Description of the task =>
The required output is a number: how many lines of the data below include the string "there".

(Records contained in a dataset)
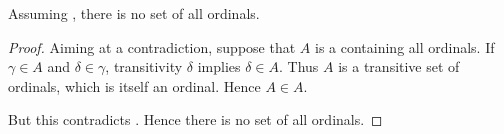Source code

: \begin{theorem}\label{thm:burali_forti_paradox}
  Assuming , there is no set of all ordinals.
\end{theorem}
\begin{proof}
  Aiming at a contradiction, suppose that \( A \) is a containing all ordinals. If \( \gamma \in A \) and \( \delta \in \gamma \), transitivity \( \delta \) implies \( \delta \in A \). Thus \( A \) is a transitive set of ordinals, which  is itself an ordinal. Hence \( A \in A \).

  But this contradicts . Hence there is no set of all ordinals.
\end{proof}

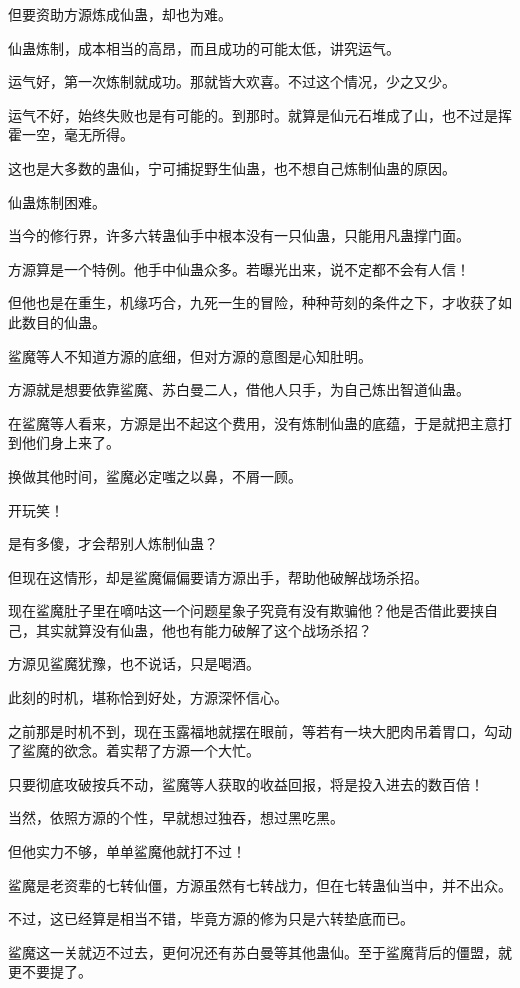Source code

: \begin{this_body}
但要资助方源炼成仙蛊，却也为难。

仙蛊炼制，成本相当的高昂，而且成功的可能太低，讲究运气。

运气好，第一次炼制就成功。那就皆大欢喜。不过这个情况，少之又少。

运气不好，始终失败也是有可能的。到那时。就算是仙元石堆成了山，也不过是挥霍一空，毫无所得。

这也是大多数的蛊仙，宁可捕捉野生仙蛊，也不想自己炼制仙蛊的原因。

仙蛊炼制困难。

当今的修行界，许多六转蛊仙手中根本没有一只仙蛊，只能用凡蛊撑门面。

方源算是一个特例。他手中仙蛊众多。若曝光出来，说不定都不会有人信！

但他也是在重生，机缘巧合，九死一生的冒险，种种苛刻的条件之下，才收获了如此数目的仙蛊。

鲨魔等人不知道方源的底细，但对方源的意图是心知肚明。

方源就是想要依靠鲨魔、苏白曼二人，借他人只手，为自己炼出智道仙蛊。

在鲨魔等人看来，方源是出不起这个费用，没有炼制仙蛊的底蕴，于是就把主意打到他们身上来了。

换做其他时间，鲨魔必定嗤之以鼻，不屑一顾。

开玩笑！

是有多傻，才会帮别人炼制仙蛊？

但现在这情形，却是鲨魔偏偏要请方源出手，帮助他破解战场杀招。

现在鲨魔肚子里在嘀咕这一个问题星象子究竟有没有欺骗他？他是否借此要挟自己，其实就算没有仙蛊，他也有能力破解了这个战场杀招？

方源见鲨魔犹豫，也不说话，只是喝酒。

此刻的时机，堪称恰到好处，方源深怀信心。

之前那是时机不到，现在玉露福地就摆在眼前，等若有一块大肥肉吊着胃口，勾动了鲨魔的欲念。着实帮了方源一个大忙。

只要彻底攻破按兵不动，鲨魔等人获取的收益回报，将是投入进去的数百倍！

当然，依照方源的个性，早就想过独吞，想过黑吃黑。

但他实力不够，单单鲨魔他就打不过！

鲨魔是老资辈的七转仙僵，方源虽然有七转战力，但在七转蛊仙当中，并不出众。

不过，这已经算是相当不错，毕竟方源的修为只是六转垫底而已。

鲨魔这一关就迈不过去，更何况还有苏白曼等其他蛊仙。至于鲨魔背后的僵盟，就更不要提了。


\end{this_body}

Result of the exercise =>
2